◆ Required action
Report each line of the listing below that holds "komunikat".

START Data extracts

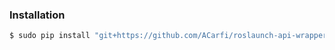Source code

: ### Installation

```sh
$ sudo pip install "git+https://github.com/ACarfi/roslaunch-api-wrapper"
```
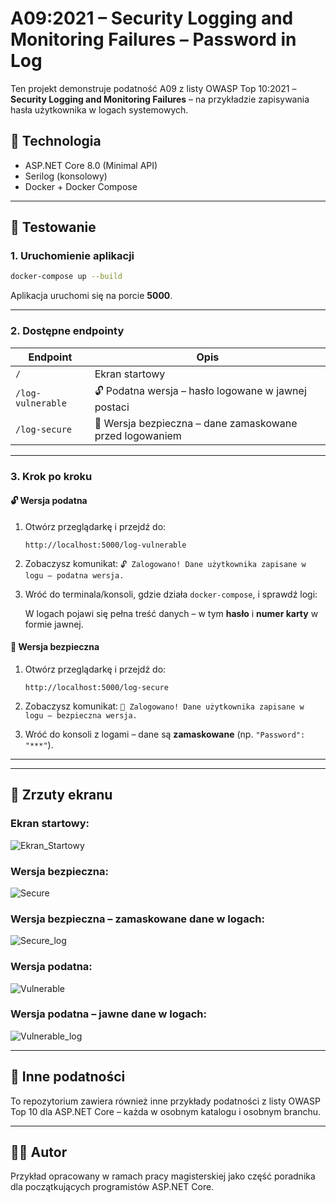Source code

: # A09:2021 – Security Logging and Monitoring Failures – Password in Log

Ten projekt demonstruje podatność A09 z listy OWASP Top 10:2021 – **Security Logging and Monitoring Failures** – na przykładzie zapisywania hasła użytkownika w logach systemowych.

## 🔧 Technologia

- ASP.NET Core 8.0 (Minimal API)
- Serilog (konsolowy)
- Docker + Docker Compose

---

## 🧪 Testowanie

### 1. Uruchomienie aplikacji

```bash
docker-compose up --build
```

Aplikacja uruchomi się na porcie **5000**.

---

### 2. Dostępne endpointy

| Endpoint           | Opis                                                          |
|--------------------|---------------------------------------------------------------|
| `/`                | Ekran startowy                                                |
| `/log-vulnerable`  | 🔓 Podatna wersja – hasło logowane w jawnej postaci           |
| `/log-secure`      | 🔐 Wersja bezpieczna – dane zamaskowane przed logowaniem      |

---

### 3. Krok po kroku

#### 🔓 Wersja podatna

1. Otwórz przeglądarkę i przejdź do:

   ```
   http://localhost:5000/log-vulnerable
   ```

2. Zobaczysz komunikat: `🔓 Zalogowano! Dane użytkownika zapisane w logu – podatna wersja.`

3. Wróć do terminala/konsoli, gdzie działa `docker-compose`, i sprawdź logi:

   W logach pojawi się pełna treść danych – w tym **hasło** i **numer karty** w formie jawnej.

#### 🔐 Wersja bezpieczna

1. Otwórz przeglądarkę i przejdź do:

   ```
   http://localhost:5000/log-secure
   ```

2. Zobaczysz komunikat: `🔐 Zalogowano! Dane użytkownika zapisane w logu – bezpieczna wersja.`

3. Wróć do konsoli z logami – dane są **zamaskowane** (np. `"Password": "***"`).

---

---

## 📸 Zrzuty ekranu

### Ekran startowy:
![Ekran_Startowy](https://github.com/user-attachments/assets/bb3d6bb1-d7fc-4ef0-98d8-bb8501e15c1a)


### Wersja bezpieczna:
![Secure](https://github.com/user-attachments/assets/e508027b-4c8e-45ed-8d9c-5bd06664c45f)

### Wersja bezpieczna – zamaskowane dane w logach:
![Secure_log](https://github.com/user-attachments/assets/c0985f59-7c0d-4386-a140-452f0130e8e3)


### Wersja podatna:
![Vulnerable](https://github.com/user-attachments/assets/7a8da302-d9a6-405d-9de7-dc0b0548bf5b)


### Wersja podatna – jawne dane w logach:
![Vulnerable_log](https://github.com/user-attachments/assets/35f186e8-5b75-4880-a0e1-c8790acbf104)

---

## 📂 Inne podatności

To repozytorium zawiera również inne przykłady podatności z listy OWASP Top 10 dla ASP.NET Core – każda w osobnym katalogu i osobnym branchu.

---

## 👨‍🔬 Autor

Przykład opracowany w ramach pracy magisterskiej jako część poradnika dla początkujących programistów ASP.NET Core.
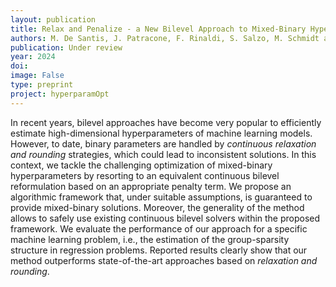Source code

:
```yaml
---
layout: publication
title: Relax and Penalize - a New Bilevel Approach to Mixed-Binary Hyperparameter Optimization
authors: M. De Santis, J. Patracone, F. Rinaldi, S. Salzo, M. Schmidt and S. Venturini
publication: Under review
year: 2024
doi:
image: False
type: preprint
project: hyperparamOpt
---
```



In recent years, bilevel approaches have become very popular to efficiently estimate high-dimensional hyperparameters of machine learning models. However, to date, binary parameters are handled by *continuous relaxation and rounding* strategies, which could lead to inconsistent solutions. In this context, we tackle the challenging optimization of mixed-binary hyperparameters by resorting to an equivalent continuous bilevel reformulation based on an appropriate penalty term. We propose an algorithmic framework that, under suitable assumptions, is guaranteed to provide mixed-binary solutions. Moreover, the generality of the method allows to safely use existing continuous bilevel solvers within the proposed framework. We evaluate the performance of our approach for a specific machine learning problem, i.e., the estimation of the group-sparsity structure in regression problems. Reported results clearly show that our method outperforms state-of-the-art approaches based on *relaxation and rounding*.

END Data extracts

◆ Answer for this exercise
2. Zobaczysz komunikat: `🔓 Zalogowano! Dane użytkownika zapisane w logu – podatna wersja.`
2. Zobaczysz komunikat: `🔐 Zalogowano! Dane użytkownika zapisane w logu – bezpieczna wersja.`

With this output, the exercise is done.